[Information shown Boundary: Start]

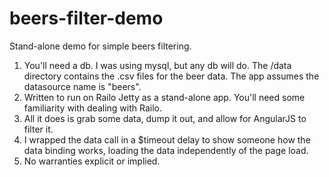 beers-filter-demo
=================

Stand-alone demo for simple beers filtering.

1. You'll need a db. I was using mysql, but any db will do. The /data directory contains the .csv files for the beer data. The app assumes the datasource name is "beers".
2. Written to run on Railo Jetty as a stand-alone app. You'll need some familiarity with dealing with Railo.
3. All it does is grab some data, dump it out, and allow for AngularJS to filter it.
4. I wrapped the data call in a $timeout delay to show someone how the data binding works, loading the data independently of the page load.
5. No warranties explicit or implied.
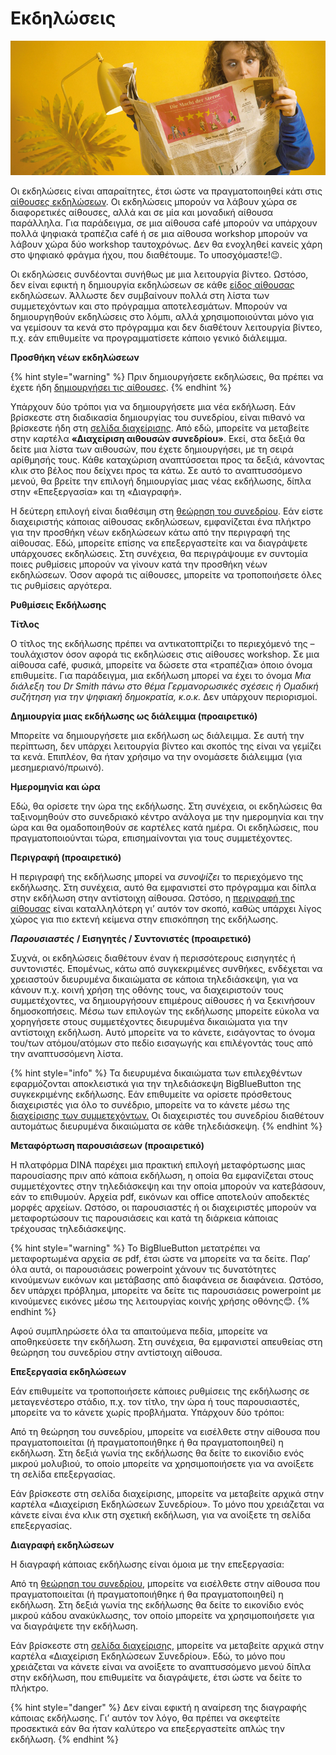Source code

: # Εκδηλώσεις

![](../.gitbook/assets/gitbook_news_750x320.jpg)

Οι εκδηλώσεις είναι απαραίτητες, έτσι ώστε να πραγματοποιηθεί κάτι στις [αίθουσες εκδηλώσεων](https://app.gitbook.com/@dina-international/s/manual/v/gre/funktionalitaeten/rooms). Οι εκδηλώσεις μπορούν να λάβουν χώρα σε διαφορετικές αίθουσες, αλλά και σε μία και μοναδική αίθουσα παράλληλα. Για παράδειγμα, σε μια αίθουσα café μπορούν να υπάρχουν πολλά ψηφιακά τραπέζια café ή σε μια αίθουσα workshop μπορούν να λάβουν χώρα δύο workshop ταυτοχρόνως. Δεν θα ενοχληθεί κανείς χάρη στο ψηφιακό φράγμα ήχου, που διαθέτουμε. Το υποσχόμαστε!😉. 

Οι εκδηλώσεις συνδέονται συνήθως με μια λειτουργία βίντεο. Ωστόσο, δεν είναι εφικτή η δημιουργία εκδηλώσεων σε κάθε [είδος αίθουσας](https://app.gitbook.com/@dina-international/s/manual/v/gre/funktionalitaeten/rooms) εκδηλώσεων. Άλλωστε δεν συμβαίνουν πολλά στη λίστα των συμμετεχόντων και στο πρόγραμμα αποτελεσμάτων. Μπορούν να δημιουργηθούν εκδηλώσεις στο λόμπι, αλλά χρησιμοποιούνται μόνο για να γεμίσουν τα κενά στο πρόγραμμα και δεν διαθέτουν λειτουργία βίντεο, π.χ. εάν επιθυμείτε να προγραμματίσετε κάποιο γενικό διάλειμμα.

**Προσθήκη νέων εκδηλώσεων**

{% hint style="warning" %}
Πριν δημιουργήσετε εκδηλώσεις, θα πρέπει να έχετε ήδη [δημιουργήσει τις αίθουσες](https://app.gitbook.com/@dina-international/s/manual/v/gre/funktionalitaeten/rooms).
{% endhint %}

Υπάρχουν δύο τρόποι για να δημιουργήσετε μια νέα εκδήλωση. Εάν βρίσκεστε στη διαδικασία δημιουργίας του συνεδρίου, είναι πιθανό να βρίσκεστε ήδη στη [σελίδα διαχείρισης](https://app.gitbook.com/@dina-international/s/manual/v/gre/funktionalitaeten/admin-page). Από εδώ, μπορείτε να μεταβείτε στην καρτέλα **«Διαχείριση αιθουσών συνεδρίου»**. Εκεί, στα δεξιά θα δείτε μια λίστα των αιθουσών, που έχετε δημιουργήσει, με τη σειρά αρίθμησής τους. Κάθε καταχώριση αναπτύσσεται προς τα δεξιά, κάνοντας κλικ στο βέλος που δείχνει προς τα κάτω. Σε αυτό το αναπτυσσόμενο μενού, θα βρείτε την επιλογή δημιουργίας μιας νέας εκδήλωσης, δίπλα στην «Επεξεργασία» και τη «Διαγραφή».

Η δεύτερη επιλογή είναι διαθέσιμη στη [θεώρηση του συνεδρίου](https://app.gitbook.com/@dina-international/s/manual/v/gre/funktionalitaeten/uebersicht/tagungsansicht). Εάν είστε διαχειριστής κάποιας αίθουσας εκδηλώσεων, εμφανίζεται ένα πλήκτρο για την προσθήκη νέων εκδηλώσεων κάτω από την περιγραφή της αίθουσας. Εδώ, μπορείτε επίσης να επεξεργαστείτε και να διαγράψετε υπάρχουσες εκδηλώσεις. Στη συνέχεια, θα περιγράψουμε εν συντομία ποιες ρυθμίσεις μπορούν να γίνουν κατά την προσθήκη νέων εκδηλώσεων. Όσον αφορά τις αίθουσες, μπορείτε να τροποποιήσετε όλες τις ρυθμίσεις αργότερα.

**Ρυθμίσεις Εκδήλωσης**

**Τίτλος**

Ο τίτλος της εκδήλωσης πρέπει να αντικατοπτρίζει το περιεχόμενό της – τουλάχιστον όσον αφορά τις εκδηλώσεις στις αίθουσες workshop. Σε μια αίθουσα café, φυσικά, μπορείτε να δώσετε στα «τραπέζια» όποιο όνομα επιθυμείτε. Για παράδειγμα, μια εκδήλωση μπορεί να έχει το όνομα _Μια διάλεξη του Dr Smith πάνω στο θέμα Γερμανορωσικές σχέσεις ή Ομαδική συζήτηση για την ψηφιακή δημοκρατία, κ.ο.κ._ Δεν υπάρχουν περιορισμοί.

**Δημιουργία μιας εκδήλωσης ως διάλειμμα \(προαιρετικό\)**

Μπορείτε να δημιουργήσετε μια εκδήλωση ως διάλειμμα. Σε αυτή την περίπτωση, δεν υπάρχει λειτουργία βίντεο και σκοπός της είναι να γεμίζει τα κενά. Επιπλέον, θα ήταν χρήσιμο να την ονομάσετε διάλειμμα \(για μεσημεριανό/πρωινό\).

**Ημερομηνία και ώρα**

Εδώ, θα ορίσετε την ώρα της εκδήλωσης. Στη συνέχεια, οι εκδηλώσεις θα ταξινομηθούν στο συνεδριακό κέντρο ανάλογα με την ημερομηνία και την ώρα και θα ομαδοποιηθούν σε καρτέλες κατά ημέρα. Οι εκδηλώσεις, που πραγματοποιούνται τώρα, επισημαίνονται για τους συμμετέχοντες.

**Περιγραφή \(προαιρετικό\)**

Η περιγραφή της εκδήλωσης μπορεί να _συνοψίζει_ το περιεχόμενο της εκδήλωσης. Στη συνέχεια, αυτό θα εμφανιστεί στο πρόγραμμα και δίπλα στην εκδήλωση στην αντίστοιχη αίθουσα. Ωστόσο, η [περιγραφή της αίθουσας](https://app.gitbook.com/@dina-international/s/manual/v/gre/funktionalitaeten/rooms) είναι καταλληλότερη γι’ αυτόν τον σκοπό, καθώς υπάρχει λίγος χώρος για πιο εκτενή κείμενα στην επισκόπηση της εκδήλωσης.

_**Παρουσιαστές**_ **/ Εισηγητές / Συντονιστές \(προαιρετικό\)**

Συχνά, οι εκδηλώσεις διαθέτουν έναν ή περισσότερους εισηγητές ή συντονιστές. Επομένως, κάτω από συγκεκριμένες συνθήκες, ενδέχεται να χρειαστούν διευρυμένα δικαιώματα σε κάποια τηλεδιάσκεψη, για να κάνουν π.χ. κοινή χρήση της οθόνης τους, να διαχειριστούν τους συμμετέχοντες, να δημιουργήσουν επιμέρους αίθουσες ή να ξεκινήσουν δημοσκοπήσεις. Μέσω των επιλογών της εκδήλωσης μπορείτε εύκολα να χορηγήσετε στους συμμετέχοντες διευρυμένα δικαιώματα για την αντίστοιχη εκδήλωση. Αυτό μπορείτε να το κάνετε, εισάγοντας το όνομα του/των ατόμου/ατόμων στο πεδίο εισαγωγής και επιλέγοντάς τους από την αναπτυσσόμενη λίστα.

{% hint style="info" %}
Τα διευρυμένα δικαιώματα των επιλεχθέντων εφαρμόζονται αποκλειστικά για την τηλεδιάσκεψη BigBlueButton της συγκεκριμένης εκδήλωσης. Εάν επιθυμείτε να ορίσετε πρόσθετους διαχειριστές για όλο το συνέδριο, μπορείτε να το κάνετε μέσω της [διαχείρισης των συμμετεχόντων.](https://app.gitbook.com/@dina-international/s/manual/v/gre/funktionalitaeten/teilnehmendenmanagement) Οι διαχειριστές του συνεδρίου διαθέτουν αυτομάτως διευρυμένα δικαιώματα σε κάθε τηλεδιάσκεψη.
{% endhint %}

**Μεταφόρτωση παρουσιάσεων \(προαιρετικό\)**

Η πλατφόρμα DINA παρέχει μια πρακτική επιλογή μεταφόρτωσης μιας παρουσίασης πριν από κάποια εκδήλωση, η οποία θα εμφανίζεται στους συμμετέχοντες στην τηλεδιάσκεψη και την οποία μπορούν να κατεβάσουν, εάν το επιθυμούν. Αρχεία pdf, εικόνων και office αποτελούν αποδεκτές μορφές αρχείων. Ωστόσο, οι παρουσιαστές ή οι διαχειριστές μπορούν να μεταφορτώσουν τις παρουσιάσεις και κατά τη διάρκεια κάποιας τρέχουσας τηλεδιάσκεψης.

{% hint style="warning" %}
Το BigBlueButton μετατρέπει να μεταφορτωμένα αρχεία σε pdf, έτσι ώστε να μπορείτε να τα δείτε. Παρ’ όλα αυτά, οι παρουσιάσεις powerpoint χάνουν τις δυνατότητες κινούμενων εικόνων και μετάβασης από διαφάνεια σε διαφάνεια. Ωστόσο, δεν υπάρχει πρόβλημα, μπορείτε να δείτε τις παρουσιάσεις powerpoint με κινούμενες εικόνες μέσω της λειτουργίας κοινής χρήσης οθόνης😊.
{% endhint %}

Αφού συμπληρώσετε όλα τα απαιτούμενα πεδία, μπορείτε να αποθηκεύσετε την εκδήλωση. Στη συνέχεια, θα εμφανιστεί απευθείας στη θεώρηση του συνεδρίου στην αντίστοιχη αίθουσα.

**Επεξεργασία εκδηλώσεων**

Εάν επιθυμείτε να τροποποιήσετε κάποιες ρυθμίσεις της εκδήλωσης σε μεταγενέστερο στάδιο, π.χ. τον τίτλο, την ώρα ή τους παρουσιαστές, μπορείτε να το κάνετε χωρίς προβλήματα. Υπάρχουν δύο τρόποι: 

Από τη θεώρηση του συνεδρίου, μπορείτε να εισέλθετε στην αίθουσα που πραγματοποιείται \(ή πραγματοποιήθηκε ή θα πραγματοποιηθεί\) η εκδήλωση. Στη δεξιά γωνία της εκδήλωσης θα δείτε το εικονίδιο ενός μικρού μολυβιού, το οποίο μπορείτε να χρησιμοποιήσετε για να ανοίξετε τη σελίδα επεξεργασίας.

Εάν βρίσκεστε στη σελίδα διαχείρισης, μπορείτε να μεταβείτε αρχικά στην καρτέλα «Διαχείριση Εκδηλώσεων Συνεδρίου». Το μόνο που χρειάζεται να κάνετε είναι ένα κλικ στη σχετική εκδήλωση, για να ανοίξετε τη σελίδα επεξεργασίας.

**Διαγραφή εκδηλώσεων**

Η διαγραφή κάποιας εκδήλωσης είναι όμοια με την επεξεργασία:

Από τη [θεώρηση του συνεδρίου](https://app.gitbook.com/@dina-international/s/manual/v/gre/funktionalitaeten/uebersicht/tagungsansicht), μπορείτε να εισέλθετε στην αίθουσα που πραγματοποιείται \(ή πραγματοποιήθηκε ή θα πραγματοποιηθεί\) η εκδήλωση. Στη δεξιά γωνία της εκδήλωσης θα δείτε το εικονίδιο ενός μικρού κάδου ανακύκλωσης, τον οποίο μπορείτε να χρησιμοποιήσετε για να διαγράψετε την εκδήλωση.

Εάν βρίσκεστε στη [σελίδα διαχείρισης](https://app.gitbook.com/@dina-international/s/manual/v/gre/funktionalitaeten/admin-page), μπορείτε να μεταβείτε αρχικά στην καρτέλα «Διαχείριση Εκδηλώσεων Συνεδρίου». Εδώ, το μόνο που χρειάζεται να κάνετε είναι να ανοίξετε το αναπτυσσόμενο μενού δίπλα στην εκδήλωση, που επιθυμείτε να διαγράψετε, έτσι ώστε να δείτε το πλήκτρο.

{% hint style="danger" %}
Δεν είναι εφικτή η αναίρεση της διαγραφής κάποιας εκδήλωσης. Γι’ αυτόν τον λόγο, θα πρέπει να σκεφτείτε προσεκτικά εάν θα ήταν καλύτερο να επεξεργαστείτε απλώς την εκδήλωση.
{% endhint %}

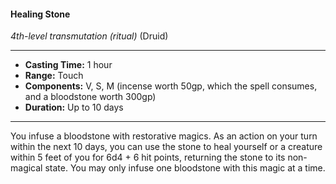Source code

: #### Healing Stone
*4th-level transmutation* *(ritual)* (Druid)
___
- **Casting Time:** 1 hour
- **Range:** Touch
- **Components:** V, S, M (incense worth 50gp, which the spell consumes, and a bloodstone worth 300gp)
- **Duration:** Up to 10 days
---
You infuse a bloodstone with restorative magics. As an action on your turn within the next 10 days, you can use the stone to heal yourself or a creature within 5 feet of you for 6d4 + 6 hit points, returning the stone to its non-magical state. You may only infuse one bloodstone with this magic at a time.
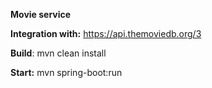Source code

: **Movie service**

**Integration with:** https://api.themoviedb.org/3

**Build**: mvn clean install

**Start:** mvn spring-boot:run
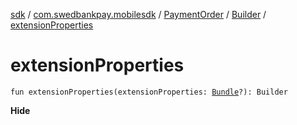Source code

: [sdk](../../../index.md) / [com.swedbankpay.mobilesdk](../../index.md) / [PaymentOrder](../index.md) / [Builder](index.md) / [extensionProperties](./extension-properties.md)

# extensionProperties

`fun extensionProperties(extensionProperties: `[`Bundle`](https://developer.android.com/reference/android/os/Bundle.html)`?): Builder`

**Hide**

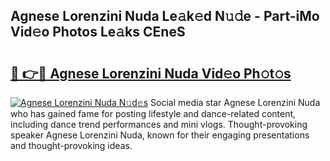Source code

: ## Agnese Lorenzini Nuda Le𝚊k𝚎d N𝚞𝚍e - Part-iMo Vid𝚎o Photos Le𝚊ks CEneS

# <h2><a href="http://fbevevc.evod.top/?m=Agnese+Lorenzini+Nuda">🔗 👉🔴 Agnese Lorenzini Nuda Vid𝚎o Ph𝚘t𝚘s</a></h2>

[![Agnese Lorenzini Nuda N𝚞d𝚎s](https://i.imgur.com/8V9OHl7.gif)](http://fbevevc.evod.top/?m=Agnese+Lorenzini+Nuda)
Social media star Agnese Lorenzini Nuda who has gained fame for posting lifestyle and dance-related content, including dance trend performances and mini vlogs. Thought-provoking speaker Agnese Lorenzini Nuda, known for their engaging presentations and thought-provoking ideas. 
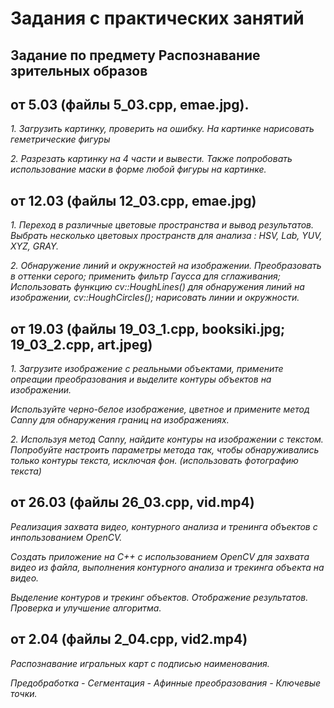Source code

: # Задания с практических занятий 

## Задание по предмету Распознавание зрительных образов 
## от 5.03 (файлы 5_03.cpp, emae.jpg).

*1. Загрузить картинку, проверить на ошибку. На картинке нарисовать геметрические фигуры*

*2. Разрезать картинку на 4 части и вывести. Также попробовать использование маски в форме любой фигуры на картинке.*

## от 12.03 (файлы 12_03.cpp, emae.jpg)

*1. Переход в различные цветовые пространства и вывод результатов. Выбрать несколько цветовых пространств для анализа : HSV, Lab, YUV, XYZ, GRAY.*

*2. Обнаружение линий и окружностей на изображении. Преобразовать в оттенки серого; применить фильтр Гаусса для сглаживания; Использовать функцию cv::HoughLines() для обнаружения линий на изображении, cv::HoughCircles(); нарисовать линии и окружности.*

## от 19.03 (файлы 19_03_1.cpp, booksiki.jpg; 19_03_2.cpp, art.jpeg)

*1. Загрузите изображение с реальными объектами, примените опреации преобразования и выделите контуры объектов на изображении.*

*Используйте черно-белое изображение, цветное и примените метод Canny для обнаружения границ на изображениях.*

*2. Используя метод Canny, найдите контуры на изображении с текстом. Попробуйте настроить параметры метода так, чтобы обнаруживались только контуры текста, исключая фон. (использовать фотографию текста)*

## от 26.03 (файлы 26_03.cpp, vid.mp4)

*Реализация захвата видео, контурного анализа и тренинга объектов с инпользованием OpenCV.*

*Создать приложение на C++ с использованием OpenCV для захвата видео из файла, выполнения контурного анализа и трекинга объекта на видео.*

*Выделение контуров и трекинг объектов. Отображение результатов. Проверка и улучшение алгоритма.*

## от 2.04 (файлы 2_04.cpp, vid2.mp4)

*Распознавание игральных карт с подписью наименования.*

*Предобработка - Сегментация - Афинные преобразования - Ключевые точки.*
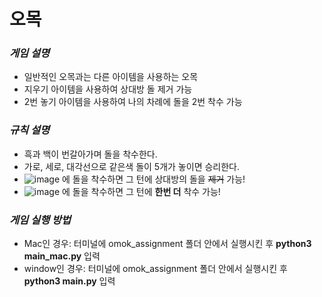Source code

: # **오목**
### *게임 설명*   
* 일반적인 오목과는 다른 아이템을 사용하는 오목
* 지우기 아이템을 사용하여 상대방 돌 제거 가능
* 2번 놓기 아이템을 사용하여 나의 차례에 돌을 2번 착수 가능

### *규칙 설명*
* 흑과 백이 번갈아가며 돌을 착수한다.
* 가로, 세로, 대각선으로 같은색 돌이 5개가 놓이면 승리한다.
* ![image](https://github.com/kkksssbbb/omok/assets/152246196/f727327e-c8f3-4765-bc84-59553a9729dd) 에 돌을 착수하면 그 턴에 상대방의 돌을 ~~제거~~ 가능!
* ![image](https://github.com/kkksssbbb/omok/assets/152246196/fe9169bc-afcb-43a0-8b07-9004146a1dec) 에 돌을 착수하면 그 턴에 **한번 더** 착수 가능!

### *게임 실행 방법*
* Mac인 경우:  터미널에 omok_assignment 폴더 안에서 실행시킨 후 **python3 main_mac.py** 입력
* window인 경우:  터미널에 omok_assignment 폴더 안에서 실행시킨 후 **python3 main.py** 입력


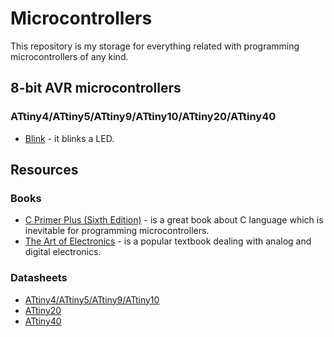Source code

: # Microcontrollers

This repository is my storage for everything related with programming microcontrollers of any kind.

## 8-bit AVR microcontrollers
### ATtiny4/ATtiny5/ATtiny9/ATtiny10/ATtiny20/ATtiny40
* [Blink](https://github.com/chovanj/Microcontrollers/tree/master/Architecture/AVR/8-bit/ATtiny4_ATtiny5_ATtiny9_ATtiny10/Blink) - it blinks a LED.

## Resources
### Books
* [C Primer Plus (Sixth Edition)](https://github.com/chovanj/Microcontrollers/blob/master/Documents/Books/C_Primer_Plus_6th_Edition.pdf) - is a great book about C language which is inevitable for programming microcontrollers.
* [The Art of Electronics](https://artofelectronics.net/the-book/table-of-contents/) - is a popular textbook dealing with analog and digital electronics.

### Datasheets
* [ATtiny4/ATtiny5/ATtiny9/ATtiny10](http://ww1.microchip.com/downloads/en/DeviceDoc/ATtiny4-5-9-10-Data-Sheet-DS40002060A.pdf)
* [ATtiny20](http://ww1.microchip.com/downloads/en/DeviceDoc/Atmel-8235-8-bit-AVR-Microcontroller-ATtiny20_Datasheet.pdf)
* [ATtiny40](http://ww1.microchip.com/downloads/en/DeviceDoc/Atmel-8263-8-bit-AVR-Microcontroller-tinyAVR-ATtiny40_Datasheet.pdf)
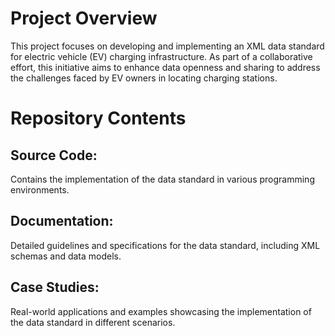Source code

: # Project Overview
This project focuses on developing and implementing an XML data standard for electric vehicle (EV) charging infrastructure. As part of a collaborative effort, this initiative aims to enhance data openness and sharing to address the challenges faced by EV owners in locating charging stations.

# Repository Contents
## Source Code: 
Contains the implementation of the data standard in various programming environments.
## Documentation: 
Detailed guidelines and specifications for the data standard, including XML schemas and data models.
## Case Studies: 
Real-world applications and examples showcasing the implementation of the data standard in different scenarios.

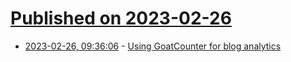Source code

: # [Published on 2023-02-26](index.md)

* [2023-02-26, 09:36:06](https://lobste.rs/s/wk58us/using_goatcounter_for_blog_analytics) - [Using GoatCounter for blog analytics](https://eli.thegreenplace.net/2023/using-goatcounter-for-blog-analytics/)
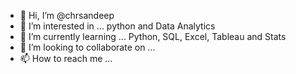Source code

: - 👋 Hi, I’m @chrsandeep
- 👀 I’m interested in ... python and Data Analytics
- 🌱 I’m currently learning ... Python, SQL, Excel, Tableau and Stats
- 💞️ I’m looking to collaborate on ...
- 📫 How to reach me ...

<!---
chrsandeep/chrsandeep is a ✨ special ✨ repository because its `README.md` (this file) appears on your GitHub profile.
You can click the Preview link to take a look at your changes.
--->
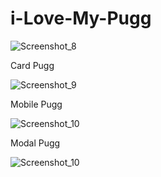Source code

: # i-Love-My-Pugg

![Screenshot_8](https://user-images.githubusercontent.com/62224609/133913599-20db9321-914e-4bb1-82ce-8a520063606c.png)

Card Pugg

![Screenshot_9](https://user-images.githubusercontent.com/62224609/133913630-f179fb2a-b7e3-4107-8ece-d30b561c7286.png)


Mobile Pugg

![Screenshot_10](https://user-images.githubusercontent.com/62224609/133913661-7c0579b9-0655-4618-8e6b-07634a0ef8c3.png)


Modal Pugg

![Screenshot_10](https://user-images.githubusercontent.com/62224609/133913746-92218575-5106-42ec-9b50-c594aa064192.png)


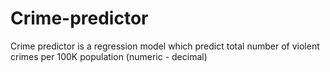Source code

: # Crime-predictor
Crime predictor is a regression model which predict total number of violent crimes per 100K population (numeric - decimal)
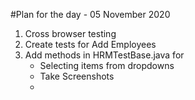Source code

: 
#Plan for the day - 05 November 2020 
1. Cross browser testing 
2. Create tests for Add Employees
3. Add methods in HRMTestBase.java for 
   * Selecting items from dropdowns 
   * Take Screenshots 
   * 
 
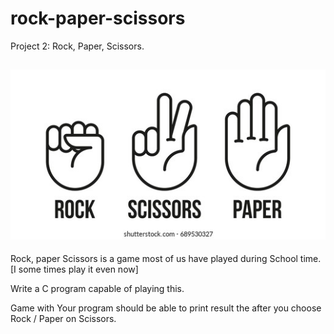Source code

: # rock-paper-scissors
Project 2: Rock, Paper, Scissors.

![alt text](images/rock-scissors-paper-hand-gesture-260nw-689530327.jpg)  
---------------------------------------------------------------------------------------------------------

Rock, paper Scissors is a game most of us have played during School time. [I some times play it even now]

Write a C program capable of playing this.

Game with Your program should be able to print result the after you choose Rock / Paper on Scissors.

[Information shown Boundary: End]

> _What the task asks_:
Using the entries, return every line where the word "which" can be found.

> _Solved exercise_:
- **Components:** V, S, M (incense worth 50gp, which the spell consumes, and a bloodstone worth 300gp)
* [C Primer Plus (Sixth Edition)](https://github.com/chovanj/Microcontrollers/blob/master/Documents/Books/C_Primer_Plus_6th_Edition.pdf) - is a great book about C language which is inevitable for programming microcontrollers.
Crime predictor is a regression model which predict total number of violent crimes per 100K population (numeric - decimal)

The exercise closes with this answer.